8 of 108 comments (clear)

  1. Go figure. by Anonymous Coward · · Score: 5, Interesting

    For Silicon Valley Companies, perma-temping and hiring H1B's is part of their business practice, and crap like this is written into unofficial cost of risk reports to execs.

    "High Reliability, High Availability, High Productivity through Meat Grinding."

    The underlying cost of perma-temping is you communicate to individuals who otherwise are worth it to invest in, or who want to invest in themselves, that they are not worth it to invest in only to be exploited, and that you as a company are not worth it to work for. Obviously, if you're an insecure executive manager, keeping the bar low is optimal.

    Remember, This comes on the heels of their entire customer password database being taken off with 2 years back and that feeding spamming and other sideband attacks for years and years. So you know they have significant technical debt.
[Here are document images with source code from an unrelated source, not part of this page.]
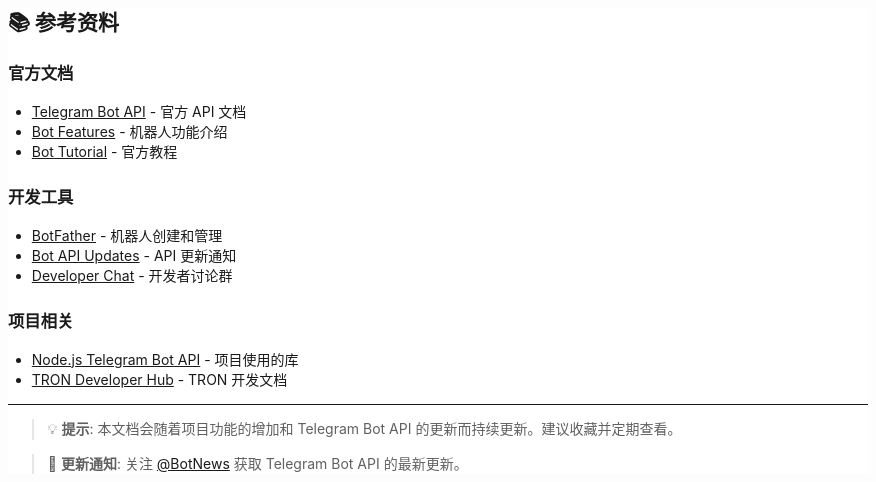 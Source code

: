 ## 📚 参考资料

### 官方文档
- [Telegram Bot API](https://core.telegram.org/bots/api) - 官方 API 文档
- [Bot Features](https://core.telegram.org/bots/features) - 机器人功能介绍
- [Bot Tutorial](https://core.telegram.org/bots/tutorial) - 官方教程

### 开发工具
- [BotFather](https://t.me/BotFather) - 机器人创建和管理
- [Bot API Updates](https://t.me/botnews) - API 更新通知
- [Developer Chat](https://t.me/bottalk) - 开发者讨论群

### 项目相关
- [Node.js Telegram Bot API](https://github.com/yagop/node-telegram-bot-api) - 项目使用的库
- [TRON Developer Hub](https://developers.tron.network/) - TRON 开发文档

---

> 💡 **提示**: 本文档会随着项目功能的增加和 Telegram Bot API 的更新而持续更新。建议收藏并定期查看。

> 🔔 **更新通知**: 关注 [@BotNews](https://t.me/botnews) 获取 Telegram Bot API 的最新更新。
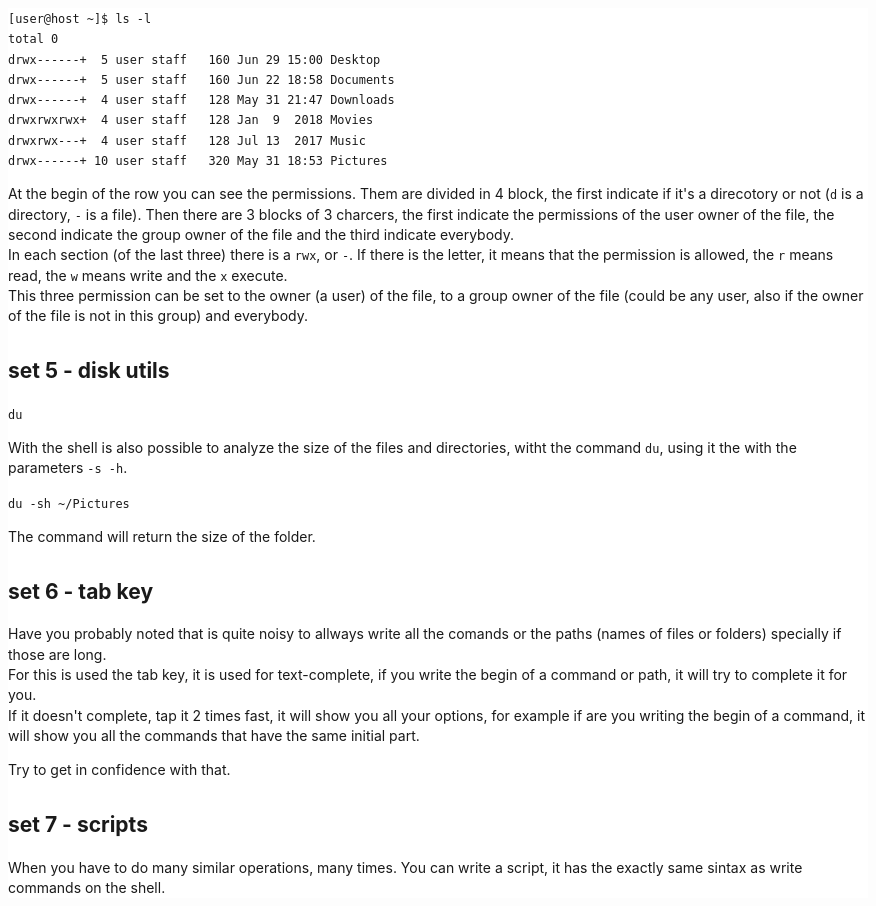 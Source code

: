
 ```
[user@host ~]$ ls -l
total 0
drwx------+  5 user staff   160 Jun 29 15:00 Desktop
drwx------+  5 user staff   160 Jun 22 18:58 Documents
drwx------+  4 user staff   128 May 31 21:47 Downloads
drwxrwxrwx+  4 user staff   128 Jan  9  2018 Movies
drwxrwx---+  4 user staff   128 Jul 13  2017 Music
drwx------+ 10 user staff   320 May 31 18:53 Pictures
```

At the begin of the row you can see the permissions. Them are divided in 4 block, the first indicate if
it's a direcotory or not (`d` is a directory, `-` is a file). Then there are 3 blocks of 3 charcers, the
first indicate the permissions of the user owner of the file, the second indicate the group owner of the 
file and the third indicate everybody.  
In each section (of the last three) there is a `rwx`, or `-`. If there is the letter, it means that the 
permission is allowed, the `r` means read, the `w` means write and the `x` execute.  
This three permission can be set to the owner (a user) of the file, to a group owner of the file (could 
be any user, also if the owner of the file is not in this group) and everybody.

## set 5 - disk utils

`du`

With the shell is also possible to analyze the size of the files and directories, witht the command
`du`, using it the with the parameters `-s -h`.

```
du -sh ~/Pictures
```

The command will return the size of the folder.

## set 6 - tab key

Have you probably noted that is quite noisy to allways write all the comands or the paths (names of files or folders) specially if those are long.  
For this is used the tab key, it is used for text-complete, if you write the begin of a command or path, it will try to complete it for you.  
If it doesn't complete, tap it 2 times fast, it will show you all your options, for example if are you writing the begin of a command, it will show you all the commands that have the same initial part.

Try to get in confidence with that.

## set 7 - scripts

When you have to do many similar operations, many times. You can write a script, it has the exactly same sintax as write commands on the shell.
    In Illinois, where I work, it's a misdemeanor for each offense of this, and a felony if you commit enough of them. Problem is the corrupt politics.

    Doesn't really matter at the end of the day though, because companies who engage in this sort of practice get known and get black listed by the competent.

    1. Re:Go figure. by swb · · Score: 5, Insightful

      While this makes sense in simple, easy to type in Excel, dollars and cents numbers, how is it good for productivity?

      Nearly every place I've ever worked where the company appears more interested in exploitation the quality of work suffers. The really talented people leave. The decent people do a lot less and the crappy people even manage to be even crappier.

      The quality of the work product sucks.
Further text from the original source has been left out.